** Material to process follows **

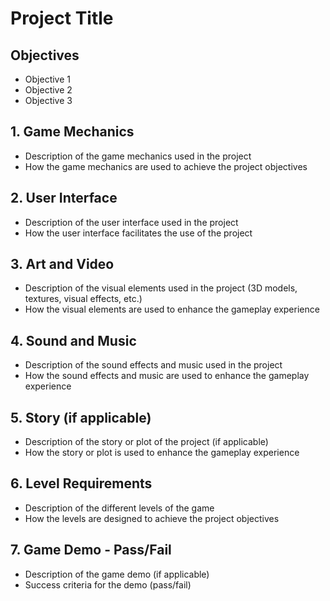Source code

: # Project Title

## Objectives

- Objective 1
- Objective 2
- Objective 3

## 1. Game Mechanics

- Description of the game mechanics used in the project
- How the game mechanics are used to achieve the project objectives

## 2. User Interface

- Description of the user interface used in the project
- How the user interface facilitates the use of the project

## 3. Art and Video

- Description of the visual elements used in the project (3D models, textures, visual effects, etc.)
- How the visual elements are used to enhance the gameplay experience

## 4. Sound and Music

- Description of the sound effects and music used in the project
- How the sound effects and music are used to enhance the gameplay experience

## 5. Story (if applicable)

- Description of the story or plot of the project (if applicable)
- How the story or plot is used to enhance the gameplay experience

## 6. Level Requirements

- Description of the different levels of the game
- How the levels are designed to achieve the project objectives

## 7. Game Demo - Pass/Fail

- Description of the game demo (if applicable)
- Success criteria for the demo (pass/fail)
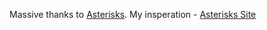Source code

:Massive thanks to [Asterisks](https://github.com/Ast3risk-ops). My insperation - [Asterisks Site](https://asterisk.lol)
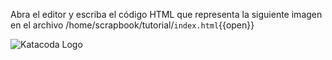 Abra el editor y escriba el código HTML que representa la siguiente imagen en el archivo /home/scrapbook/tutorial/`index.html`{{open}} 

![Katacoda Logo](https://katacoda.com/sofkau/courses/course-html/scen-html-text/assets/step14.png)
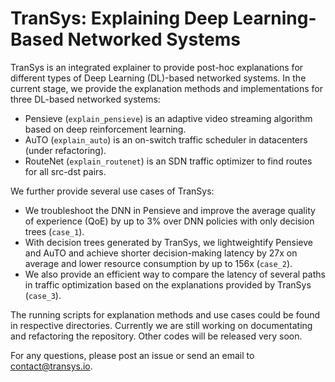 # TranSys: Explaining Deep Learning-Based Networked Systems

TranSys is an integrated explainer to provide post-hoc explanations for different types of Deep Learning (DL)-based networked systems. In the current stage, we provide the explanation methods and implementations for three DL-based networked systems:

- Pensieve (`explain_pensieve`) is an adaptive video streaming algorithm based on deep reinforcement learning.
- AuTO (`explain_auto`) is an on-switch traffic scheduler in datacenters (under refactoring).
- RouteNet (`explain_routenet`) is an SDN traffic optimizer to find routes for all src-dst pairs.

We further provide several use cases of TranSys:

- We troubleshoot the DNN in Pensieve and improve the average quality of experience (QoE) by up to 3% over DNN policies with only decision trees (`case_1`).
- With decision trees generated by TranSys, we lightweightify Pensieve and AuTO and achieve shorter decision-making latency by 27x on average and lower resource consumption by up to 156x (`case_2`).
- We also provide an efficient way to compare the latency of several paths in traffic optimization based on the explanations provided by TranSys (`case_3`).

The running scripts for explanation methods and use cases could be found in respective directories. Currently we are still working on documentating and refactoring the repository. Other codes will be released very soon. 

For any questions, please post an issue or send an email to [contact@transys.io](mailto:contact@transys.io).
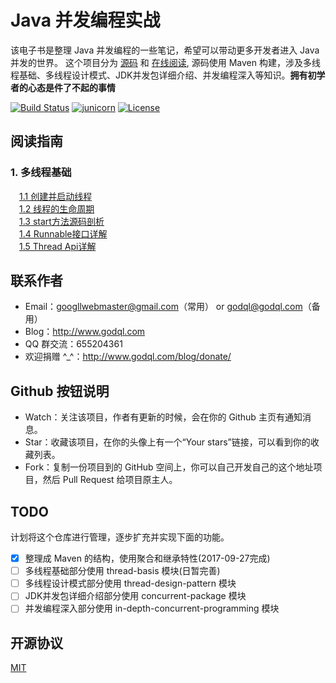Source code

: # Java 并发编程实战

该电子书是整理 Java 并发编程的一些笔记，希望可以带动更多开发者进入 Java 并发的世界。
这个项目分为 [源码](https://github.com/junicorn/concurrent-programming-for-java) 和 [在线阅读](https://www.gitbook.com/book/dr-lester/concurrent-programming-for-java/details),
源码使用 Maven 构建，涉及多线程基础、多线程设计模式、JDK并发包详细介绍、并发编程深入等知识。**拥有初学者的心态是件了不起的事情**

[![Build Status](https://img.shields.io/travis/junicorn/concurrent-programming-for-java.svg)](https://travis-ci.org/junicorn/concurrent-programming-for-java)
[![junicorn](https://img.shields.io/badge/Java开源社区-junicorn-green.svg)](https://github.com/junicorn)
[![License](https://img.shields.io/badge/license-MIT-4EB1BA.svg)](LICENSE)

## 阅读指南

### 1. 多线程基础
  
   　<a href="https://dr-lester.gitbooks.io/concurrent-programming-for-java/content/headline/1.1chapter.html" target="_blank">1.1 创建并启动线程</a>  
   　<a href="https://dr-lester.gitbooks.io/concurrent-programming-for-java/content/headline/1.2chapter.html" target="_blank">1.2 线程的生命周期</a>  
   　<a href="https://dr-lester.gitbooks.io/concurrent-programming-for-java/content/headline/1.3chapter.html" target="_blank">1.3 start方法源码剖析</a>  
   　<a href="https://dr-lester.gitbooks.io/concurrent-programming-for-java/content/headline/1.4chapter.html" target="_blank">1.4 Runnable接口详解</a>  
   　<a href="https://dr-lester.gitbooks.io/concurrent-programming-for-java/content/headline/1.5chapter.html" target="_blank">1.5 Thread Api详解</a>  

## 联系作者

- Email：googllwebmaster@gmail.com（常用） or godql@godql.com（备用）
- Blog：<http://www.godql.com>
- QQ 群交流：655204361
- 欢迎捐赠 ^_^：<http://www.godql.com/blog/donate/>

## Github 按钮说明

- Watch：关注该项目，作者有更新的时候，会在你的 Github 主页有通知消息。
- Star：收藏该项目，在你的头像上有一个“Your stars”链接，可以看到你的收藏列表。
- Fork：复制一份项目到的 GitHub 空间上，你可以自己开发自己的这个地址项目，然后 Pull Request 给项目原主人。

## TODO

计划将这个仓库进行管理，逐步扩充并实现下面的功能。

* [x] 整理成 Maven 的结构，使用聚合和继承特性(2017-09-27完成)
* [ ] 多线程基础部分使用 thread-basis 模块(日暂完善)
* [ ] 多线程设计模式部分使用 thread-design-pattern 模块
* [ ] JDK并发包详细介绍部分使用 concurrent-package 模块
* [ ] 并发编程深入部分使用 in-depth-concurrent-programming 模块

## 开源协议

[MIT](LICENSE)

** End of Material to process **

Task directions | Above are the records. Print exactly, and only, the lines from the line with "- Watch：关注该项目，作者有更新的时候，会在你的 Github 主页有通知消息。" to the line with "多线程基础部分使用 thread-basis 模块(日暂完善)", both inclusive.

Task response |
- Watch：关注该项目，作者有更新的时候，会在你的 Github 主页有通知消息。
- Star：收藏该项目，在你的头像上有一个“Your stars”链接，可以看到你的收藏列表。
- Fork：复制一份项目到的 GitHub 空间上，你可以自己开发自己的这个地址项目，然后 Pull Request 给项目原主人。

## TODO

计划将这个仓库进行管理，逐步扩充并实现下面的功能。

* [x] 整理成 Maven 的结构，使用聚合和继承特性(2017-09-27完成)
* [ ] 多线程基础部分使用 thread-basis 模块(日暂完善)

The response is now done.